26.7342 · Heure des questions. Question · 2026-06-02
Département de l'économie, de la formation et de la recherche
Liquidé
Wortlaut
L’UE souhaite modifier un principe de la libre circulation des personnes ; ce serait désormais au pays de travail (ou ancien pays de travail) de prendre en charge les indemnisations de chômage. Le Conseil fédéral prévoit des coûts supplémentaires pouvant atteindre 900 millions de francs. On cherche toutefois en vain des statistiques sur le nombre et le pourcentage de frontaliers concernés.
- Combien de frontaliers sont actuellement inscrits au chômage ?
- Quel est le pourcentage, ou quel est le taux de chômage ?

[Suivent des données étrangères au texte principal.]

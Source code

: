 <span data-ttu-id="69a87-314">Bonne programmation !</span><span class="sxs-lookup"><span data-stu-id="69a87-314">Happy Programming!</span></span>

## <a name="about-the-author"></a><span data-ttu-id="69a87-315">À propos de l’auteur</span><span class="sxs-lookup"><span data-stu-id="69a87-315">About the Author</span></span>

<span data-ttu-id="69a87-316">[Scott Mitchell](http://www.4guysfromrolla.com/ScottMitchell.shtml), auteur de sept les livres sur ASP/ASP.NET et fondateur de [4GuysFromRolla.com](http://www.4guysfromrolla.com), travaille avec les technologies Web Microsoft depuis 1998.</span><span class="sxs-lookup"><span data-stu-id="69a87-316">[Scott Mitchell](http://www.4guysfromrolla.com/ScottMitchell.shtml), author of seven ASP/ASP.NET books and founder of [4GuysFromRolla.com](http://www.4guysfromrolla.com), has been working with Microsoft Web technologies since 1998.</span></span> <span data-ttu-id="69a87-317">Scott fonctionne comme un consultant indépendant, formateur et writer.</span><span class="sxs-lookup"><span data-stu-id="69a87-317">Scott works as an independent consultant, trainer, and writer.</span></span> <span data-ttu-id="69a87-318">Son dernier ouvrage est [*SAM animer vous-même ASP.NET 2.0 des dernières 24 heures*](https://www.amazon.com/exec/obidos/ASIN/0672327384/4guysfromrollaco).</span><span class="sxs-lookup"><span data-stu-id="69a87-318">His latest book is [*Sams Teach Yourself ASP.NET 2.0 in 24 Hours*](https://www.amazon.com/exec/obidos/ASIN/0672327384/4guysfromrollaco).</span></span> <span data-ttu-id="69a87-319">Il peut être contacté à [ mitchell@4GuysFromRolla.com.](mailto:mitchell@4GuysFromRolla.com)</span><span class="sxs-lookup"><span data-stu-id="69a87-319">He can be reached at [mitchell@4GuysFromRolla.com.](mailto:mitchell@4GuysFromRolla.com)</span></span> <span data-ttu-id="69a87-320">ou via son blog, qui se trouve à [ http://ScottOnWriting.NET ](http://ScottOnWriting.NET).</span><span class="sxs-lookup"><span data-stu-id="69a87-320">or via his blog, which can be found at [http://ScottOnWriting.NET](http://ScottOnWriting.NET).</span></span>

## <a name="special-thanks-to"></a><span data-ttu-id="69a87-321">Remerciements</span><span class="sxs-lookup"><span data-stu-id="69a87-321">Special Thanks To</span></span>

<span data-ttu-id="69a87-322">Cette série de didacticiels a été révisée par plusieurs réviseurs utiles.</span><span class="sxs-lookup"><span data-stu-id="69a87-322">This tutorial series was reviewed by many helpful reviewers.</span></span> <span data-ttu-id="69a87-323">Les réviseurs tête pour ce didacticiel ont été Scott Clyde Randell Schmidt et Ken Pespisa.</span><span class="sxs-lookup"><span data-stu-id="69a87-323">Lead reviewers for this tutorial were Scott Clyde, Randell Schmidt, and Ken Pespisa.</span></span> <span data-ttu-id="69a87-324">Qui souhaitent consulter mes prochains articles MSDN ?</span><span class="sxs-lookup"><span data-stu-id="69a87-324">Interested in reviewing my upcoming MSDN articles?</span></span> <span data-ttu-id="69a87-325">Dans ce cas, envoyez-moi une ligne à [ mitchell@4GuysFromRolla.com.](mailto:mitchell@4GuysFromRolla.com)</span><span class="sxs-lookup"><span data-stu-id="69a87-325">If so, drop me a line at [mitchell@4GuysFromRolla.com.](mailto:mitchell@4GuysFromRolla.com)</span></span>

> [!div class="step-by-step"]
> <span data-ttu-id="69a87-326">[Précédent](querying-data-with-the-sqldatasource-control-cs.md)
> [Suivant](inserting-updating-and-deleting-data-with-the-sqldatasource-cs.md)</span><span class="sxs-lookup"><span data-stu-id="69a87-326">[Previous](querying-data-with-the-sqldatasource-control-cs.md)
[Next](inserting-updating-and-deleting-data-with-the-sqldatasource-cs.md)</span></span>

Stellungnahme des Bundesrates
Le règlement européen 883/2004 traite de la coordination des systèmes de sécurité sociale. Il fait partie intégrante de l’accord sur la libre circulation des personnes de la Suisse avec l’Union européenne. La Suisse applique donc aujourd’hui ces règles européennes en matière d’assurance-chômage. La révision évoquée dudit règlement est toutefois encore en cours. Le Parlement européen doit voter, vraisemblablement cet été encore, sur le compromis trouvé entre les instances européennes. Ensuite, l’Union européenne pourra demander une reprise du règlement européen modifié par la Suisse au sein du comité mixte topique. C’est dans ce contexte que le Conseil fédéral tranchera la question d’une éventuelle reprise du règlement européen modifié. Les analyses nécessaires sont déjà en cours, se basant sur le projet de révision actuel. Il serait dès lors prématuré que le Conseil fédéral s’exprime sur une éventuelle reprise d’un règlement dont le texte final n’est pas encore connu.Actuellement, l’État de résidence verse l’indemnité de chômage au frontalier. L’État de résidence a un droit au remboursement de la part du dernier État d’emploi pour 3 voire 5 mois. En 2025, la Suisse a remboursé des prestations d’assurance chômage à hauteur de 291 millions de francs aux États de l’Union européenne ou de l’Association européenne de libre-échange en vertu du règlement 883/2004. Ces versements ont porté au total sur 35 346 chômeurs en provenance de l’étranger ayant travaillé en Suisse. Ces chiffres ne permettent toutefois pas de tirer des conclusions quant au taux de chômage des frontaliers.